How to learn the lessons of Australia’s COVID history - Grattan Institute

The public’s anger is palpable. Back in September the Prime Minister spruiked a near-normal Christmas when Australians would ‘be able to go to work, to be able to be with their family at Christmas, and to return to visit their friends, and to look forward to a positive 2022’.

Despite these aspirations, thousands of Australians were in isolation on Christmas Day. Thousands more queued for hours for PCR tests – on Christmas Day or in the days before or after. The queues were so long that the federal government spearheaded a move to switch to Rapid Antigen Tests (RATs) – but then refused to make them available for free. And of course, RATs were virtually nowhere to be found, so we spent the hours saved by not being in a PCR queue in a vain quest for that elusive pharmacy, petrol station, or wherever rumour had it that there was an available supply.

If we found a RAT, the price often was an order of magnitude above the wholesale price – and the government response was to tell these price gougers that they were naughty. No one has been charged for this exploitation.

But the Christmas-New Year debacle is but a portion of the curate’s egg that was Australia’s response to Covid.

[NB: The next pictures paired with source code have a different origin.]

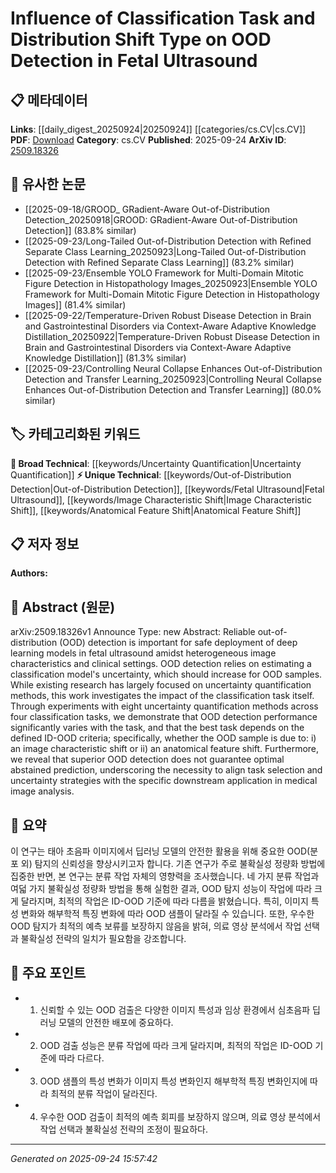 <!-- KEYWORD_LINKING_METADATA:
{
  "processed_timestamp": "2025-09-24T15:57:42.682893",
  "vocabulary_version": "1.0",
  "selected_keywords": [
    "Out-of-Distribution Detection",
    "Fetal Ultrasound",
    "Uncertainty Quantification",
    "Image Characteristic Shift",
    "Anatomical Feature Shift"
  ],
  "rejected_keywords": [],
  "similarity_scores": {
    "Out-of-Distribution Detection": 0.8,
    "Fetal Ultrasound": 0.78,
    "Uncertainty Quantification": 0.7,
    "Image Characteristic Shift": 0.75,
    "Anatomical Feature Shift": 0.72
  },
  "extraction_method": "AI_prompt_based",
  "budget_applied": true,
  "candidates_json": {
    "candidates": [
      {
        "surface": "OOD detection",
        "canonical": "Out-of-Distribution Detection",
        "aliases": [
          "OOD detection",
          "Out-of-Distribution"
        ],
        "category": "unique_technical",
        "rationale": "This concept is central to the paper's focus on improving model reliability in medical imaging.",
        "novelty_score": 0.7,
        "connectivity_score": 0.65,
        "specificity_score": 0.85,
        "link_intent_score": 0.8
      },
      {
        "surface": "fetal ultrasound",
        "canonical": "Fetal Ultrasound",
        "aliases": [
          "ultrasound in fetuses",
          "prenatal ultrasound"
        ],
        "category": "unique_technical",
        "rationale": "The paper specifically addresses challenges in this medical imaging domain, making it a key concept.",
        "novelty_score": 0.65,
        "connectivity_score": 0.6,
        "specificity_score": 0.9,
        "link_intent_score": 0.78
      },
      {
        "surface": "uncertainty quantification methods",
        "canonical": "Uncertainty Quantification",
        "aliases": [
          "uncertainty estimation",
          "uncertainty measurement"
        ],
        "category": "broad_technical",
        "rationale": "Understanding and improving uncertainty quantification is crucial for enhancing model performance.",
        "novelty_score": 0.5,
        "connectivity_score": 0.75,
        "specificity_score": 0.7,
        "link_intent_score": 0.7
      },
      {
        "surface": "image characteristic shift",
        "canonical": "Image Characteristic Shift",
        "aliases": [
          "image feature shift",
          "visual attribute shift"
        ],
        "category": "unique_technical",
        "rationale": "This specific type of distribution shift is critical for understanding OOD detection challenges.",
        "novelty_score": 0.68,
        "connectivity_score": 0.6,
        "specificity_score": 0.8,
        "link_intent_score": 0.75
      },
      {
        "surface": "anatomical feature shift",
        "canonical": "Anatomical Feature Shift",
        "aliases": [
          "anatomical variation",
          "body feature shift"
        ],
        "category": "unique_technical",
        "rationale": "Identifying shifts in anatomical features is essential for accurate OOD detection in medical imaging.",
        "novelty_score": 0.66,
        "connectivity_score": 0.58,
        "specificity_score": 0.82,
        "link_intent_score": 0.72
      }
    ],
    "ban_list_suggestions": [
      "classification task",
      "clinical settings",
      "deep learning models"
    ]
  },
  "decisions": [
    {
      "candidate_surface": "OOD detection",
      "resolved_canonical": "Out-of-Distribution Detection",
      "decision": "linked",
      "scores": {
        "novelty": 0.7,
        "connectivity": 0.65,
        "specificity": 0.85,
        "link_intent": 0.8
      }
    },
    {
      "candidate_surface": "fetal ultrasound",
      "resolved_canonical": "Fetal Ultrasound",
      "decision": "linked",
      "scores": {
        "novelty": 0.65,
        "connectivity": 0.6,
        "specificity": 0.9,
        "link_intent": 0.78
      }
    },
    {
      "candidate_surface": "uncertainty quantification methods",
      "resolved_canonical": "Uncertainty Quantification",
      "decision": "linked",
      "scores": {
        "novelty": 0.5,
        "connectivity": 0.75,
        "specificity": 0.7,
        "link_intent": 0.7
      }
    },
    {
      "candidate_surface": "image characteristic shift",
      "resolved_canonical": "Image Characteristic Shift",
      "decision": "linked",
      "scores": {
        "novelty": 0.68,
        "connectivity": 0.6,
        "specificity": 0.8,
        "link_intent": 0.75
      }
    },
    {
      "candidate_surface": "anatomical feature shift",
      "resolved_canonical": "Anatomical Feature Shift",
      "decision": "linked",
      "scores": {
        "novelty": 0.66,
        "connectivity": 0.58,
        "specificity": 0.82,
        "link_intent": 0.72
      }
    }
  ]
}
-->

# Influence of Classification Task and Distribution Shift Type on OOD Detection in Fetal Ultrasound

## 📋 메타데이터

**Links**: [[daily_digest_20250924|20250924]] [[categories/cs.CV|cs.CV]]
**PDF**: [Download](https://arxiv.org/pdf/2509.18326.pdf)
**Category**: cs.CV
**Published**: 2025-09-24
**ArXiv ID**: [2509.18326](https://arxiv.org/abs/2509.18326)

## 🔗 유사한 논문
- [[2025-09-18/GROOD_ GRadient-Aware Out-of-Distribution Detection_20250918|GROOD: GRadient-Aware Out-of-Distribution Detection]] (83.8% similar)
- [[2025-09-23/Long-Tailed Out-of-Distribution Detection with Refined Separate Class Learning_20250923|Long-Tailed Out-of-Distribution Detection with Refined Separate Class Learning]] (83.2% similar)
- [[2025-09-23/Ensemble YOLO Framework for Multi-Domain Mitotic Figure Detection in Histopathology Images_20250923|Ensemble YOLO Framework for Multi-Domain Mitotic Figure Detection in Histopathology Images]] (81.4% similar)
- [[2025-09-22/Temperature-Driven Robust Disease Detection in Brain and Gastrointestinal Disorders via Context-Aware Adaptive Knowledge Distillation_20250922|Temperature-Driven Robust Disease Detection in Brain and Gastrointestinal Disorders via Context-Aware Adaptive Knowledge Distillation]] (81.3% similar)
- [[2025-09-23/Controlling Neural Collapse Enhances Out-of-Distribution Detection and Transfer Learning_20250923|Controlling Neural Collapse Enhances Out-of-Distribution Detection and Transfer Learning]] (80.0% similar)

## 🏷️ 카테고리화된 키워드
**🧠 Broad Technical**: [[keywords/Uncertainty Quantification|Uncertainty Quantification]]
**⚡ Unique Technical**: [[keywords/Out-of-Distribution Detection|Out-of-Distribution Detection]], [[keywords/Fetal Ultrasound|Fetal Ultrasound]], [[keywords/Image Characteristic Shift|Image Characteristic Shift]], [[keywords/Anatomical Feature Shift|Anatomical Feature Shift]]

## 📋 저자 정보

**Authors:** 

## 📄 Abstract (원문)

arXiv:2509.18326v1 Announce Type: new 
Abstract: Reliable out-of-distribution (OOD) detection is important for safe deployment of deep learning models in fetal ultrasound amidst heterogeneous image characteristics and clinical settings. OOD detection relies on estimating a classification model's uncertainty, which should increase for OOD samples. While existing research has largely focused on uncertainty quantification methods, this work investigates the impact of the classification task itself. Through experiments with eight uncertainty quantification methods across four classification tasks, we demonstrate that OOD detection performance significantly varies with the task, and that the best task depends on the defined ID-OOD criteria; specifically, whether the OOD sample is due to: i) an image characteristic shift or ii) an anatomical feature shift. Furthermore, we reveal that superior OOD detection does not guarantee optimal abstained prediction, underscoring the necessity to align task selection and uncertainty strategies with the specific downstream application in medical image analysis.

## 📝 요약

이 연구는 태아 초음파 이미지에서 딥러닝 모델의 안전한 활용을 위해 중요한 OOD(분포 외) 탐지의 신뢰성을 향상시키고자 합니다. 기존 연구가 주로 불확실성 정량화 방법에 집중한 반면, 본 연구는 분류 작업 자체의 영향력을 조사했습니다. 네 가지 분류 작업과 여덟 가지 불확실성 정량화 방법을 통해 실험한 결과, OOD 탐지 성능이 작업에 따라 크게 달라지며, 최적의 작업은 ID-OOD 기준에 따라 다름을 밝혔습니다. 특히, 이미지 특성 변화와 해부학적 특징 변화에 따라 OOD 샘플이 달라질 수 있습니다. 또한, 우수한 OOD 탐지가 최적의 예측 보류를 보장하지 않음을 밝혀, 의료 영상 분석에서 작업 선택과 불확실성 전략의 일치가 필요함을 강조합니다.

## 🎯 주요 포인트

- 1. 신뢰할 수 있는 OOD 검출은 다양한 이미지 특성과 임상 환경에서 심초음파 딥러닝 모델의 안전한 배포에 중요하다.
- 2. OOD 검출 성능은 분류 작업에 따라 크게 달라지며, 최적의 작업은 ID-OOD 기준에 따라 다르다.
- 3. OOD 샘플의 특성 변화가 이미지 특성 변화인지 해부학적 특징 변화인지에 따라 최적의 분류 작업이 달라진다.
- 4. 우수한 OOD 검출이 최적의 예측 회피를 보장하지 않으며, 의료 영상 분석에서 작업 선택과 불확실성 전략의 조정이 필요하다.


---

*Generated on 2025-09-24 15:57:42*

It is important to remember the good bits. The then Commonwealth chief medical officer, Dr Brendan Murphy, persuaded the Prime Minister to close the international border very early in the pandemic. The states adopted public health measures that had not been used in living memory — shutting state borders, imposing lockdowns, and, once vaccines became available, mandating them if one wanted to eat out, study on campus, or go to work. The states’ Covid-zero actions meant that Australia ended up with one of the lowest Covid death rates in the world, and our public hospital system was protected and, until Omicron, coped, albeit with significant cancellation of elective procedures.

But not everything went perfectly. For most of the pandemic the federal government has been in the denial stage of the grief cycle. By contrast, the public is at the anger stage, and it is tempting to want to exact retribution on those responsible for the terrible situation in which we find ourselves. Who knew what when? Who made the decision to (not) do X? Who really made the procurement choices and designed the rollout strategy which were so wrong?

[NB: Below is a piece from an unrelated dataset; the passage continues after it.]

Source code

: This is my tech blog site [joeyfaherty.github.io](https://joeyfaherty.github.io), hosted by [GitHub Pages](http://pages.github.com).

But what we have learnt from decades of experience about analysing what to do when things go wrong in healthcare should be applied to public health too. We should approach the task of learning from what went wrong during the pandemic with a system improvement lens, rather than an individual punitive focus.

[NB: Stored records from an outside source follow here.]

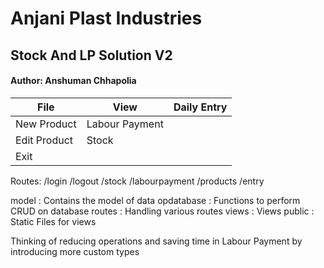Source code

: # Anjani Plast Industries
## Stock And LP Solution V2
#### Author: Anshuman Chhapolia


| File          | View          | Daily Entry |  
|---------------|---------------|-------------|
|New Product    |Labour Payment |             |
|Edit Product   |Stock          |             |
|Exit           |




Routes: 
/login
/logout
/stock
/labourpayment
/products
/entry

model       : Contains the model of data 
opdatabase  : Functions to perform CRUD on database
routes      : Handling various routes
views       : Views 
public      : Static Files for views 

Thinking of reducing operations and saving time in Labour Payment by introducing more custom types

Many of the problems we faced during the pandemic can be traced to system issues — and neither side of politics is pure here. In Victoria, for example, both sides of politics have been complicit in under-investing in public health capacity over many years. A similar problem seems to have developed in the Commonwealth too, with a reliance on consultants whose output appeared to be anodyne power points costing thousands of dollars per slide.

The mantra ‘public sector bad, private sector good’, and the obsession with public service staffing caps and low taxes, have contributed to a deskilling of public sector capacity. When the Commonwealth looked around for feet on the ground to help with implementation of its Covid response, it discovered they had all been retrenched or outsourced in the neo-liberal frenzies of the past few decades. And why was planning so strangely absent, leading to failures of basic logistics, and foreseeable problems not addressed?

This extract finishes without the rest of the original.